● **Activity**:
Below are the records. Gather each line that holds "method".

● **Supplied material**:
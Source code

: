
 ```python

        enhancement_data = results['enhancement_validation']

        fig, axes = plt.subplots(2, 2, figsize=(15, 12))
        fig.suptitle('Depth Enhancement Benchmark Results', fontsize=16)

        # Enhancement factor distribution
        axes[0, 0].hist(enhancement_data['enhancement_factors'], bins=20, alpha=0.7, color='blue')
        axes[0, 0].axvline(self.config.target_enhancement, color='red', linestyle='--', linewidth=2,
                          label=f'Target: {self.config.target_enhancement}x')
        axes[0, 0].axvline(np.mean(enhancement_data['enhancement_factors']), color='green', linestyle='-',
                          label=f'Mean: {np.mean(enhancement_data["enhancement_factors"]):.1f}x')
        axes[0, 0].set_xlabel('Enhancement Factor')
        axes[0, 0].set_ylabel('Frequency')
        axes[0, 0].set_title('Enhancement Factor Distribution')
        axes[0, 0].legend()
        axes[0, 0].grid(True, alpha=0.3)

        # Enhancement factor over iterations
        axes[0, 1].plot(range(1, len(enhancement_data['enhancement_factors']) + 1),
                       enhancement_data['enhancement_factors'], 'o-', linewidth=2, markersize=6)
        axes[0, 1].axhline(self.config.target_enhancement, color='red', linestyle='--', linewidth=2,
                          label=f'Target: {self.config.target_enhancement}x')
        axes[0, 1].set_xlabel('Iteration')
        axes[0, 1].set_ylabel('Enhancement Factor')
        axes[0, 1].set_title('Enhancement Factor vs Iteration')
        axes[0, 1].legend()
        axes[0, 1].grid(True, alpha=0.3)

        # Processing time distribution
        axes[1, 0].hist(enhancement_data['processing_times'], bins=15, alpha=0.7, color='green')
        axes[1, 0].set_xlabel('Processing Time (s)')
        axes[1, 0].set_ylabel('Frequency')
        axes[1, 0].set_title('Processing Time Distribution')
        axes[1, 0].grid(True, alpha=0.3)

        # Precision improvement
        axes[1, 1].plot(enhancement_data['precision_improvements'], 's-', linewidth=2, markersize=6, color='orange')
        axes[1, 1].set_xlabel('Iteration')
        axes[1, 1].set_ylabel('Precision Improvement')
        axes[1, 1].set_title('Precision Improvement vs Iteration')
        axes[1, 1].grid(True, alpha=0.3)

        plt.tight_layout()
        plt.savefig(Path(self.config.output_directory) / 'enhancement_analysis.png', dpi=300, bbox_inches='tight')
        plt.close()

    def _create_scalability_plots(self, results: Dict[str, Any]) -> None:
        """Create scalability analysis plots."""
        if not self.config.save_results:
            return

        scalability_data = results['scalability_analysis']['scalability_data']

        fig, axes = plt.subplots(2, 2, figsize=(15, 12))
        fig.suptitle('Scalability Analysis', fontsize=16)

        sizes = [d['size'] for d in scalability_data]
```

* * *

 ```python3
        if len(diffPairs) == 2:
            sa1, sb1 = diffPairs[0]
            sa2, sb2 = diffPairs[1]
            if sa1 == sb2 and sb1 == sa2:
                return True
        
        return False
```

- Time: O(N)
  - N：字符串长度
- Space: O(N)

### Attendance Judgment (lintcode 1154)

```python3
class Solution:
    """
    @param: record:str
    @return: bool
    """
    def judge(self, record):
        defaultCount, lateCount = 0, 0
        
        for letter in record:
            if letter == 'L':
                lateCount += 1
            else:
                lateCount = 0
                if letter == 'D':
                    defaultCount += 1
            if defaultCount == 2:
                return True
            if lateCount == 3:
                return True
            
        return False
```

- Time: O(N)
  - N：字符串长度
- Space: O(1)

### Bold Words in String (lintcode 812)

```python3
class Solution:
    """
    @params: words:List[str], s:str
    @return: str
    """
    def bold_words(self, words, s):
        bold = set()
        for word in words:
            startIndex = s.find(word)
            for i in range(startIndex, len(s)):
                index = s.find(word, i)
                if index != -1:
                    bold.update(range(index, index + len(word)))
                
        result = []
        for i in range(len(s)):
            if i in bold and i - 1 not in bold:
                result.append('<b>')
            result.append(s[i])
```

--

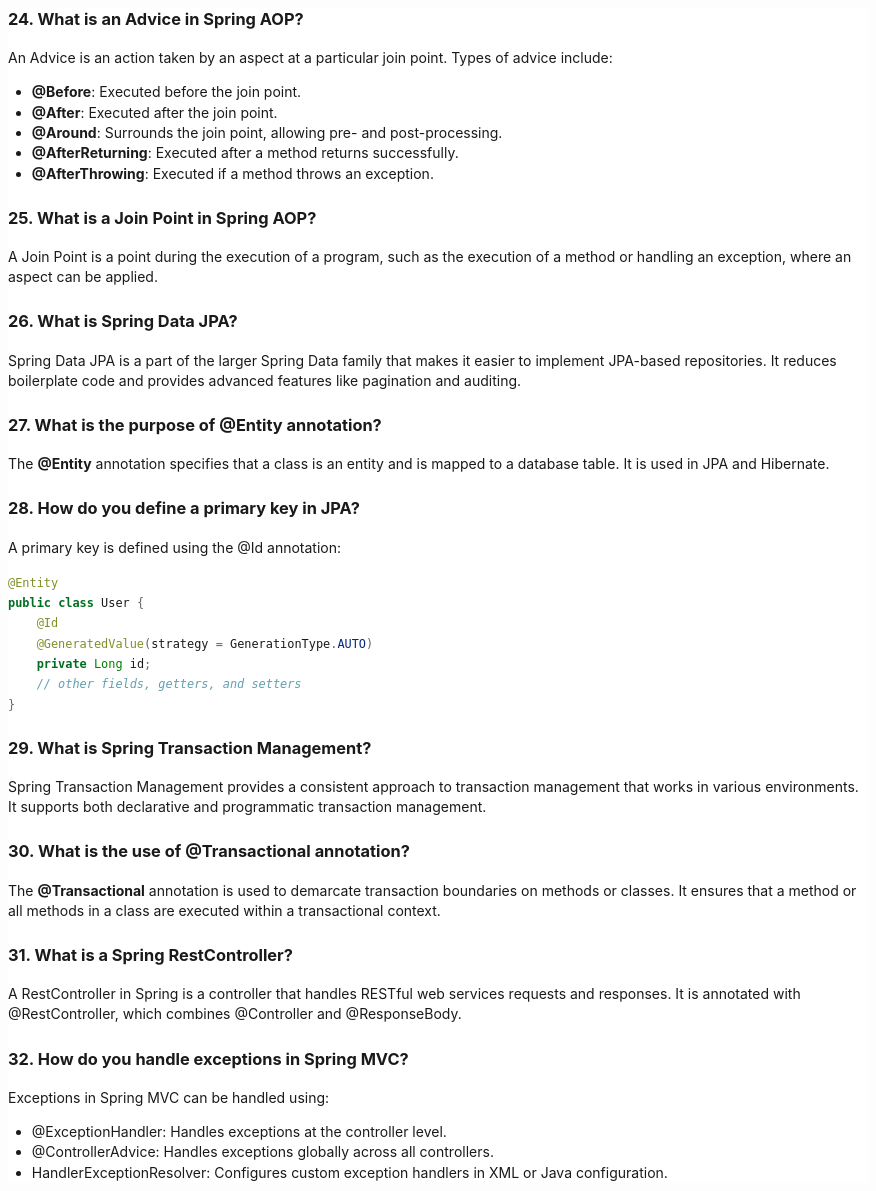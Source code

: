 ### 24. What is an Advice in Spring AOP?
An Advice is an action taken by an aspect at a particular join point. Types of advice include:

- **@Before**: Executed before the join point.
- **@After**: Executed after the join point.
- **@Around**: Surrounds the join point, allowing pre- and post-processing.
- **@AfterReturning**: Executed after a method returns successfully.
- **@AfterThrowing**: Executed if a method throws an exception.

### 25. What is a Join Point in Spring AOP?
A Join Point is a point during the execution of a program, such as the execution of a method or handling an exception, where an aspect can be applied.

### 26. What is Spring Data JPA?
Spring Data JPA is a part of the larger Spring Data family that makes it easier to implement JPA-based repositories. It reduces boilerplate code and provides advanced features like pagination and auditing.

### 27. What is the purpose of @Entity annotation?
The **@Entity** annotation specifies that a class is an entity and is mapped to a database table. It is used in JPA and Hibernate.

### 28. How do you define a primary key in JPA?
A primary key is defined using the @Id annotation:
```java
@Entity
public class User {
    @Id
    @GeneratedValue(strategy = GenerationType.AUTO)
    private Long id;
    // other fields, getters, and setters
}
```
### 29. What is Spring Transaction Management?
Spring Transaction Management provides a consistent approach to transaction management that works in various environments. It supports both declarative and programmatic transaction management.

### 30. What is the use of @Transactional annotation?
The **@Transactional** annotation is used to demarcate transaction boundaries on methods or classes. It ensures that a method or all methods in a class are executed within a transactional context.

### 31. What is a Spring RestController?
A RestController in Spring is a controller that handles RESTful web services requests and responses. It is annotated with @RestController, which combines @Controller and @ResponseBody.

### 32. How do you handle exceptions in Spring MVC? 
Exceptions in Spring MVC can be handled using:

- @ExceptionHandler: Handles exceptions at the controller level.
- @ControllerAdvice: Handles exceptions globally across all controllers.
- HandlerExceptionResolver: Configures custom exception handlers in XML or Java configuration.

● **Solution to this exercise**:
- **@AfterReturning**: Executed after a method returns successfully.
- **@AfterThrowing**: Executed if a method throws an exception.
A Join Point is a point during the execution of a program, such as the execution of a method or handling an exception, where an aspect can be applied.
The **@Transactional** annotation is used to demarcate transaction boundaries on methods or classes. It ensures that a method or all methods in a class are executed within a transactional context.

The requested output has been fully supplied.